MICI did not allege that Mager was retained for the sole purpose of bringing the Profit Sharing and Defined Benefit plans into compliance with federal law. Rather, MICI alleged that after 1989, Mager “accomplished” nothing with respect to amending the plans to conform to changes in federal law. MICI further explained in its opposition to the motion to dismiss that Mager was corporate counsel to MICI and oversight of the plans was part of Mager’s responsibilities.
Michigan case law distinguishes between legal representation provided for a specific transaction and ongoing legal representation in determining when an attorney discontinues serving his client. See Chapman, 411 N.W.2d at 755. Therefore, we must determine the type of legal representation Mager allegedly provided MICI.
In K73 Corp., an attorney was retained for the sole purpose of representing a client in the sale of his business. K73 Corp., 435 N.W.2d at 434-35. In that case, the court reasoned that the attorney discontinued serving the client once the legal work for the sale was completed. See id. at 435. In contrast, when an attorney provided ongoing representation, which included advice on a series of investments over a period of time, the court determined that the attorney was “not retained to perform any specific legal service,” and, therefore, did not discontinue serving the client until the client relieved him of his duties. See Nugent, 455 N.W.2d at 411.
Mager’s alleged legal representation more closely resembles the ongoing, legal representation provided in Nugent than the single transaction, legal representation provided in K73 Corp. The allegations in MICI’s complaint are consistent with MICI’s argument that Mager was its cor*172porate attorney up until the filing of its complaint and had a duty to advise MICI that the plans were out of compliance with federal law. Under this set of facts, Mag-er did not discontinue serving MICI until MICI relieved Mager of its duties as corporate counsel. The statute of limitations period did not begin to run until that time.
We stress that at this early stage in the litigation we only determine whether “the plaintiff undoubtedly can prove no set of facts in support of his claim that would entitle him to relief.” Ziegler, 249 F.3d at 511-12. We recognize that at summary judgment, the record may support a different conclusion.
CONCLUSION
On the record before us, the statute of limitations does not bar MICI’s legal malpractice claim. The judgment dismissing MICI’s legal malpractice claim is vacated, and the action is remanded for further proceedings consistent with this opinion.
VACATED and REMANDED.

. Alber represented MICI while a member of various firms. For simplicity, "Mager” will include Alber even at times when Alber was not a member of Mager.
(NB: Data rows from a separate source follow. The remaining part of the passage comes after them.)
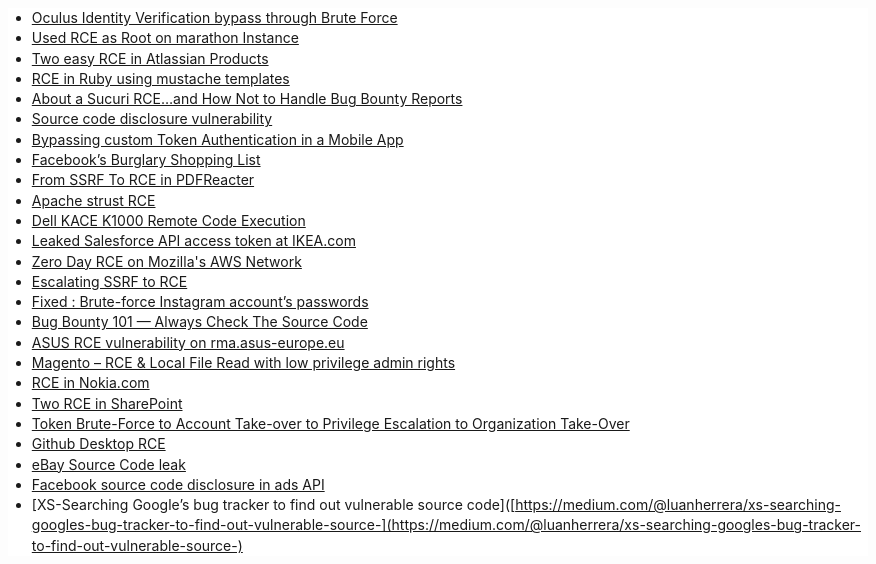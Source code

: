   * [Oculus Identity Verification bypass through Brute Force](https://medium.com/@karthiksoft007/oculus-identity-verification-bypass-through-brute-force-dbd0c0d3c37e)
  * [Used RCE as Root on marathon Instance](https://omespino.com/write-up-private-bug-bounty-usd-rce-as-root-on-marathon-instance/)
  * [Two easy RCE in Atlassian Products](https://medium.com/@valeriyshevchenko/two-easy-rce-in-atlassian-products-e8480eacdc7f)
  * [RCE in Ruby using mustache templates](https://rhys.io/post/rce-in-ruby-using-mustache-templates)
  * [About a Sucuri RCE…and How Not to Handle Bug Bounty Reports](https://www.rcesecurity.com/2019/06/about-a-sucuri-rce-and-how-not-to-handle-bug-bounty-reports/)
  * [Source code disclosure vulnerability](https://medium.com/@mohamedrserwah/source-code-disclose-vulnerability-b9e49584e2d2)
  * [Bypassing custom Token Authentication in a Mobile App](https://medium.com/@dortz/how-did-i-bypass-a-custom-brute-force-protection-and-why-that-solution-is-not-a-good-idea-4bec705004f9)
  * [Facebook’s Burglary Shopping List](https://www.7elements.co.uk/resources/blog/facebooks-burglary-shopping-list/)
  * [From SSRF To RCE in PDFReacter](https://medium.com/@armaanpathan/pdfreacter-ssrf-to-root-level-local-file-read-which-led-to-rce-eb460ffb3129)
  * [Apache strust RCE](https://www.mohamedharon.com/2019/04/apache-strust-rce.html)
  * [Dell KACE K1000 Remote Code Execution](https://www.rcesecurity.com/2019/04/dell-kace-k1000-remote-code-execution-the-story-of-bug-k1-18652/)
  * [Leaked Salesforce API access token at IKEA.com](https://medium.com/@jonathanbouman/leaked-salesforce-api-access-token-at-ikea-com-132eea3844e0)
  * [Zero Day RCE on Mozilla's AWS Network](https://blog.assetnote.io/bug-bounty/2019/03/19/rce-on-mozilla-zero-day-webpagetest/)
  * [Escalating SSRF to RCE](https://medium.com/cesppa/escalating-ssrf-to-rce-f28c482eb8b9)
  * [Fixed : Brute-force Instagram account’s passwords](https://medium.com/@addictrao20/fixed-brute-force-instagram-accounts-passwords-938471b6e9d4)
  * [Bug Bounty 101 — Always Check The Source Code](https://medium.com/@spazzyy/bug-bounty-101-always-check-the-source-code-1adaf3f59567)
  * [ASUS RCE vulnerability on rma.asus-europe.eu](https://mustafakemalcan.com/asus-rce-vulnerability-on-rma-asus-europe-eu/)
  * [Magento – RCE & Local File Read with low privilege admin rights](https://blog.scrt.ch/2019/01/24/magento-rce-local-file-read-with-low-privilege-admin-rights/)
  * [RCE in Nokia.com](https://medium.com/@sampanna/rce-in-nokia-com-59b308e4e882)
  * [Two RCE in SharePoint](https://soroush.secproject.com/blog/2018/12/story-of-two-published-rces-in-sharepoint-workflows/)
  * [Token Brute-Force to Account Take-over to Privilege Escalation to Organization Take-Over](https://medium.com/bugbountywriteup/token-brute-force-to-account-take-over-to-privilege-escalation-to-organization-take-over-650d14c7ce7f)
  * [Github Desktop RCE](https://pwning.re/2018/12/04/github-desktop-rce/)
  * [eBay Source Code leak](https://slashcrypto.org/2018/11/28/eBay-source-code-leak/)
  * [Facebook source code disclosure in ads API](https://www.amolbaikar.com/facebook-source-code-disclosure-in-ads-api/)
  * \[XS-Searching Google’s bug tracker to find out vulnerable source code]\([https://medium.com/@luanherrera/xs-searching-googles-bug-tracker-to-find-out-vulnerable-source-](https://medium.com/@luanherrera/xs-searching-googles-bug-tracker-to-find-out-vulnerable-source-)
. Although appellees filed a motion to dismiss pursuant to Fed.R.Civ.P. 12(b)(6) and the order granting the motion refers to 12(b)(6), the district court construed the motion as one for judgment on the pleadings pursuant to Fed. R.Civ.P. 12(c), and we review the decision accordingly. We do not treat the judgment as a summary judgment because the district court dismissed pursuant to Fed.R.Civ.P. 12(c).

. MICI, a Michigan corporation, has been formerly known as I.C.I. Corporation and Iacobelli Construction, Inc. during the existence of the plans.